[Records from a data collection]
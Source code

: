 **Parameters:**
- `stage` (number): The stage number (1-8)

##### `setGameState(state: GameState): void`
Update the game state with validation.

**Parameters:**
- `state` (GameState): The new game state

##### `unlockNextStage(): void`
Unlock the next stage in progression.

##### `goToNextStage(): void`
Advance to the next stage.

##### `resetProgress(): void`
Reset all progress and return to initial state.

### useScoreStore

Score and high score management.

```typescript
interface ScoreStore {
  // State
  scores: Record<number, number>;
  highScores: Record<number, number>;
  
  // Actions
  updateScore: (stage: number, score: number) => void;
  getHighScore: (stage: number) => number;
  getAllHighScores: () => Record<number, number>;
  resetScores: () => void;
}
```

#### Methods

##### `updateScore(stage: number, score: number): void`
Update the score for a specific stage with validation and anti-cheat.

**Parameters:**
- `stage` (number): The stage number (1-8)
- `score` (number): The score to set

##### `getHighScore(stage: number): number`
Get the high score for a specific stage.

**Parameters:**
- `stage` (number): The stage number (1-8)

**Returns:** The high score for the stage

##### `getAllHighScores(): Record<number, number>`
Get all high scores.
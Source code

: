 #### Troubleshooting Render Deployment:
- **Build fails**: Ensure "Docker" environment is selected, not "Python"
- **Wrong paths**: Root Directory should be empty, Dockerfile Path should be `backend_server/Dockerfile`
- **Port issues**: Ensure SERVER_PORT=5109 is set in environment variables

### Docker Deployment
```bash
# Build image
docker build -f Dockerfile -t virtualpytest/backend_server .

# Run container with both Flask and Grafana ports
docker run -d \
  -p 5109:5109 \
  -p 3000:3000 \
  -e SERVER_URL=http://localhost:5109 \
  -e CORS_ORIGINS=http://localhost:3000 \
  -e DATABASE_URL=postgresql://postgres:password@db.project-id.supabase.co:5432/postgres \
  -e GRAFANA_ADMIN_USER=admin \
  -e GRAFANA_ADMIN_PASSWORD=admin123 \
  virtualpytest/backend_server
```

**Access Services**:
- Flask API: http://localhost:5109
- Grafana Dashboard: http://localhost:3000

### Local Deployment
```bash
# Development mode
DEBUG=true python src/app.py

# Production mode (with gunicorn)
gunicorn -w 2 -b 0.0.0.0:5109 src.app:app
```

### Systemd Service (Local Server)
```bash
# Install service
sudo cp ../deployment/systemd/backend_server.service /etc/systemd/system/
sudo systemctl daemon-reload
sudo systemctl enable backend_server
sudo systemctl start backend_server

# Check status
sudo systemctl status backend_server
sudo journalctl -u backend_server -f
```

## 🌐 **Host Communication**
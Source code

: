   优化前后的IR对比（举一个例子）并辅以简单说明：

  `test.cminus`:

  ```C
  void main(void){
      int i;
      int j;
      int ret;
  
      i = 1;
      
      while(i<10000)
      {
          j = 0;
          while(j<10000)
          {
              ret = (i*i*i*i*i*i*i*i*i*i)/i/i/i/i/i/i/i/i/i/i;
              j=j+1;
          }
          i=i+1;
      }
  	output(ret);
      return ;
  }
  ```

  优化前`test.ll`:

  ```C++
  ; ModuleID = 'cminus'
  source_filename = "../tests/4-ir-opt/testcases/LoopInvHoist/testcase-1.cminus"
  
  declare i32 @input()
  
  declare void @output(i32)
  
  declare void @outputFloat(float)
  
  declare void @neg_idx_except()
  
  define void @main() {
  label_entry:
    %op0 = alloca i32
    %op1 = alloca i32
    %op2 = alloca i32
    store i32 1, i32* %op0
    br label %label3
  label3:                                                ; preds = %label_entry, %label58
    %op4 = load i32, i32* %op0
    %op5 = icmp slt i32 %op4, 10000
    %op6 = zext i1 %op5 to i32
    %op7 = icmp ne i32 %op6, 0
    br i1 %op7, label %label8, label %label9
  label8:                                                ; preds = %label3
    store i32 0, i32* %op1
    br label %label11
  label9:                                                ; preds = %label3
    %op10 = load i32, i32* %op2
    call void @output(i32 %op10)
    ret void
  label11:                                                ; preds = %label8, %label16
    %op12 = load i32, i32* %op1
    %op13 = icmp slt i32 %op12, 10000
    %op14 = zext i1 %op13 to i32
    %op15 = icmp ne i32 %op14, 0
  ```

Task goal
Your answer should be only a number: how many lines in the records hold the word "sudo".

Output of the task
6